Das Album, entstanden in chaotichen Umbruchszeiten, steht ganz im Zeichen deutlicher Kontraste. Das Zusammenspiel traditionell sehr unterschiedlicher Klänge und Tonalitäten muss nicht als erstes genannt werden, denn solche Übungen sind längst Routine, zumal Oud und weitere Instrumente in dem folkigen Gitarrenpop auch etwas kurz kommen. Vollkommen in Balance dagegen ist die Sprache, wobei die Trennung derart rigoros vollzogen wurde, dass man den Bandnamen entsprechend entweder eine arabische oder die mir vorliegende englische Version in der Hand hält. Die markantesten Brüche ereignen sich im Rahmen der Stimmung und in den Lyrics, denn nichts ist greifbar, jeder Song scheint den vorherigen atmosphärisch zu negieren, und in der Aussage gehen Ernst und schwarzer Humor Hand in Hand. Bissige Popstücke mit sonnigen Melodien, die auch auf einer jüngeren Ariel Pink-Veröffentlichung gepasst hätten („Soma“) finden sich neben romantischen Klavierpassagen („Summer Rain“) und psychedelischen Horrorscores („Dream Machine“, „Hitman Boy“). Wild zusammengewürfelt wirkt das trotzdem nicht. In fröhlichen Beatsongs reimt sich „Water“ auf „Daughter“ und „Slaughter“, und überhaupt ist Bishop ein Meister darin, aus poetischen Phrasen die Luft heraus zu lassen: „So many people on fire/ So many people on ice/So many of them want my money/ The rest of all think i’m nice“, holpert es flapsig in „Soma“.

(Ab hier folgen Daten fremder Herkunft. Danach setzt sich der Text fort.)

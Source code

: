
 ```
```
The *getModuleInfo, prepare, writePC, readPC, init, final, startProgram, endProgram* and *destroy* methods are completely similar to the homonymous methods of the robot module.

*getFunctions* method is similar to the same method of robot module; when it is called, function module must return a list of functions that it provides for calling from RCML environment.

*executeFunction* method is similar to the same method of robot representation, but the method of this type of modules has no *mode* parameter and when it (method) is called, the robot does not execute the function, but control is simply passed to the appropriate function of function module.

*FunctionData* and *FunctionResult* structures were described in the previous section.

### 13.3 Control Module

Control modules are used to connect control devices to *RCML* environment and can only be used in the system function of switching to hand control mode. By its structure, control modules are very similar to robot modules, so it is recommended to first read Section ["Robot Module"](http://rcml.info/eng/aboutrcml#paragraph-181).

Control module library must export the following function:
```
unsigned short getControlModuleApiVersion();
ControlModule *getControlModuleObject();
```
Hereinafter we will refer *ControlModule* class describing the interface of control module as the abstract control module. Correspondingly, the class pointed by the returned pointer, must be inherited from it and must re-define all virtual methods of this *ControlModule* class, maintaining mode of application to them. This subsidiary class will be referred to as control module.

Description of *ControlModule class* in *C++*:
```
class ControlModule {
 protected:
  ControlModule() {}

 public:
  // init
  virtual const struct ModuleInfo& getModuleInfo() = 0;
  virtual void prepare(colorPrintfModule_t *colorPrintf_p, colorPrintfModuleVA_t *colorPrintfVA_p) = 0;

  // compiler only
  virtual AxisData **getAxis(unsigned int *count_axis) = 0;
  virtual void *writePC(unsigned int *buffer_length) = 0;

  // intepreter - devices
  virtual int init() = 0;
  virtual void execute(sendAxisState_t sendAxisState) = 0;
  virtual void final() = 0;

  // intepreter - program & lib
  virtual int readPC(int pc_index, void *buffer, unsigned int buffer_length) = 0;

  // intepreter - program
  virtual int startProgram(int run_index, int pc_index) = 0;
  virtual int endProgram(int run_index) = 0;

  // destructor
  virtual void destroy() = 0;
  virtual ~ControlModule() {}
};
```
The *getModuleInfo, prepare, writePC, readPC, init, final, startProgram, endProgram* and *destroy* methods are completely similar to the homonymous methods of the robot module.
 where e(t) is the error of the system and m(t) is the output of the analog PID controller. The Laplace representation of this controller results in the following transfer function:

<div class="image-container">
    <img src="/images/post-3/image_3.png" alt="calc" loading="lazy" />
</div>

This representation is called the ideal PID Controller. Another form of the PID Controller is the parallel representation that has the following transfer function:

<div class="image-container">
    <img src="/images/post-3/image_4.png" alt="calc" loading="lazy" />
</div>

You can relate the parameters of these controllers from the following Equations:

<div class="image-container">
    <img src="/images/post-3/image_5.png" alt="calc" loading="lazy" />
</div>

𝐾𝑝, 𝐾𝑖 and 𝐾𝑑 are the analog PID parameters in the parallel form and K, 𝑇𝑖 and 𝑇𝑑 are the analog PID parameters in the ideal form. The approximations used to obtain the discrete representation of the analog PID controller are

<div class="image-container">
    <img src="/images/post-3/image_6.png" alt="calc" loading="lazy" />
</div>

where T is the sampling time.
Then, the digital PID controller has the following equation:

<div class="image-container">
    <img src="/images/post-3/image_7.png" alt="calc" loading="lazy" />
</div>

Bishop ist als Texter ein Meister falscher Illusionen, und dabei durchaus nicht nur an Kabarett und Dada interessiert. „I heard they saw his Papa“, könntet man in „Black Blood“ verstehen, doch es heißt „sawed“ und geht weiter :„in half, right in front of his eyes“. „And out came birds that fly“, heißt es in der nächsten Strophe, doch der aufmerksame Hörer weiß längst, dass es hier um den Schädel eines Freundes geht. „Black Blood“ ist der schockierende Gedankenstrom eines Gefangenen im „War of Civilization“, der gerade eine demokratische Verhörmethode über sich ergehen lässt – und lügt, dass sich die Gitter des Knastfensters biegen. Eine toller Song und zugleich eine schallende Replik auf alle selbstgerechten Ausreden, wie sie zuletzt beim angeblich untendenziösen Zero Dark Thirty-Machwerk, zu dem Slavoj Žižek alles Wesentliche gesagt hat, in die Welt gesetzt wurden.

The Invisible Hands/ El Ayadi El Khafeyya werden hoffentlich noch weiter zusammenarbeiten. In einem etwas kauzigen Interview erwähnte Bishop, die Lyrics seien schon Jahre vor der Bandgründung verfasst worden. Vielleicht stimmt das, und eventuell hat er ja noch mehr davon in der Schublade. Geplant ist als nächstes eine Box, in der beide Versionen enthalten sind. (U.S.)